Royal Canadian Air Force (19 September 1925). [Aerial view of Point Grey showing new UBC campus (right) and early development of UEL Lot No. 1 (centre)]. UBC Archives image UBC 106.1/197.
The UBC campus and the UEL were placed under the control of the Department of Lands, which would carry out the Province’s development plans. Lots on the first 108-acre unit – part of today’s University Hill – were placed on the market in May. Two years later, lots in a second subdivision of 83 acres were offered for sale. However, by 1930 the costs of surveying and servicing University Hill had outstripped the demand. UBC never saw any money from those sales – the revenue went towards debt retirement and general operating expenses.
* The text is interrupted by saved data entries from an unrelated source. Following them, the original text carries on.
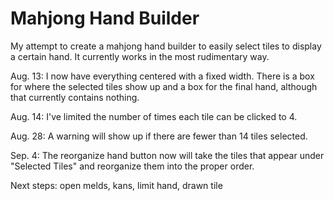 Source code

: # Mahjong Hand Builder
 
My attempt to create a mahjong hand builder to easily select tiles to display a certain hand. It currently works in the most rudimentary way.

Aug. 13: I now have everything centered with a fixed width. There is a box for where the selected tiles show up and a box for the final hand, although that currently contains nothing.

Aug. 14: I've limited the number of times each tile can be clicked to 4.

Aug. 28: A warning will show up if there are fewer than 14 tiles selected.

Sep. 4: The reorganize hand button now will take the tiles that appear under "Selected Tiles" and reorganize them into the proper order.

Next steps: open melds, kans, limit hand, drawn tile
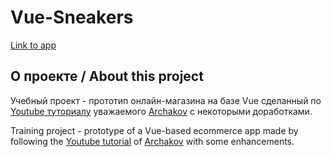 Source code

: # Vue-Sneakers

[Link to app](https://ivan-gav.github.io/vue-sneakers/)

## О проекте / About this project

Учебный проект - прототип онлайн-магазина на базе Vue сделанный по [Youtube туториалу](https://youtu.be/U_-Ht_v-oAs?si=8ddjChnjBWoCrjOC) уважаемого [Archakov](https://github.com/Archakov06) с некоторыми доработками.

Training project - prototype of a Vue-based ecommerce app made by following the [Youtube tutorial](https://youtu.be/U_-Ht_v-oAs?si=8ddjChnjBWoCrjOC) of [Archakov](https://github.com/Archakov06) with some enhancements.
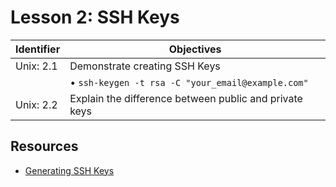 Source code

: # Lesson 2: SSH Keys

Identifier   | Objectives
-------------|------------
Unix: 2.1    | Demonstrate creating SSH Keys
             | &bull; `ssh-keygen -t rsa -C "your_email@example.com"`
Unix: 2.2    | Explain the difference between public and private keys

## Resources
- [Generating SSH Keys](https://help.github.com/articles/generating-ssh-keys/)
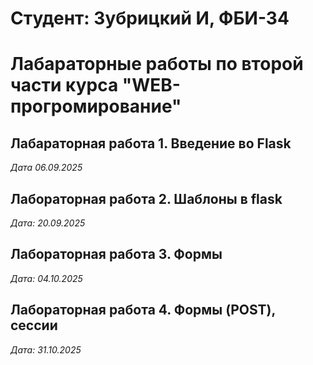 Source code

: # Студент: Зубрицкий И, ФБИ-34

# Лабараторные работы по второй части курса "WEB-прогромирование"

## Лабараторная работа 1. Введение во Flask

*Дата 06.09.2025*

## Лабораторная работа 2. Шаблоны в flask

*Дата: 20.09.2025*

## Лабораторная работа 3. Формы

*Дата: 04.10.2025*

## Лабораторная работа 4. Формы (POST), сессии

*Дата: 31.10.2025* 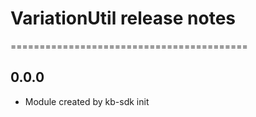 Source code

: # VariationUtil release notes
=========================================

0.0.0
-----
* Module created by kb-sdk init
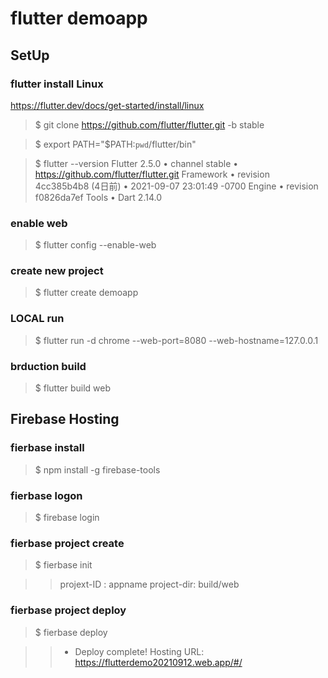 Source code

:# flutter demoapp


## SetUp

### flutter install Linux

  https://flutter.dev/docs/get-started/install/linux

> $ git clone https://github.com/flutter/flutter.git -b stable

> $ export PATH="$PATH:`pwd`/flutter/bin"

> $ flutter --version
> Flutter 2.5.0 • channel stable • https://github.com/flutter/flutter.git
> Framework • revision 4cc385b4b8 (4日前) • 2021-09-07 23:01:49 -0700
> Engine • revision f0826da7ef
> Tools • Dart 2.14.0

### enable web

> $ flutter config --enable-web

### create new project

> $ flutter create demoapp

### LOCAL run

> $ flutter run -d chrome --web-port=8080 --web-hostname=127.0.0.1

### brduction build

> $ flutter build web


## Firebase Hosting

### fierbase install

> $ npm install -g firebase-tools

### fierbase logon

> $ firebase login

### fierbase project create

> $ fierbase init

>>  projext-ID :  appname
>>  project-dir:  build/web

### fierbase project deploy

> $ fierbase deploy

>> +  Deploy complete!
>> Hosting URL:  https://flutterdemo20210912.web.app/#/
Development slowed during the Depression, and the last remaining lots were not sold until well after the Second World War.
For its part, Point Grey merged with the City of Vancouver in 1929. The University lands remained separate, and are still separate to this day. There is no municipal government. The University now controls most of what happens on the campus itself and the residential areas immediately surrounding it – collectively known as “University Town” – with input from the University Neighbourhoods Association. University Hill and the “University Village” mini-mall on University Boulevard are still part of the UEL, governed by the Regional District and with services provided by the provincial government and paid for with residential and commercial taxes. Local schools are governed by the Vancouver School Board. Finally, as it is part of their traditional un-ceded territory, Musqueam First Nation has an increasing amount of influence on how the area is developed and governed, especially with their leləm̓ neighbourhood now nearing completion. There is no local government, and the overlapping jurisdictions can be confusing for residents and businesses alike.
Frank, Leonard (26 March 1929). University Endowment Lands streetscape. UBC Archives image UBC 1.1/651-2
Occasionally, the idea to form a new municipality is brought up again. However, residents voted against it in a 1995 referendum. Apart from a detailed proposal published in The Ubyssey student newspaper in 2011, no other serious attempt to revive the issue has been made since. The other possibility would be a merger with the City of Vancouver. This was proposed most recently in a 2006 Metro Vancouver planning report, but has otherwise also garnered little serious support.
The unique governance structure of the UBC-Vancouver campus remains intact. Almost a century after the campus and the University Endowment Lands were established as a separate entity, it is assumed that it has always been this way, and will be for the foreseeable future. Its origins – in a relatively minor political dispute decided by a small-town vote – remain largely unknown to students, staff, and residents alike.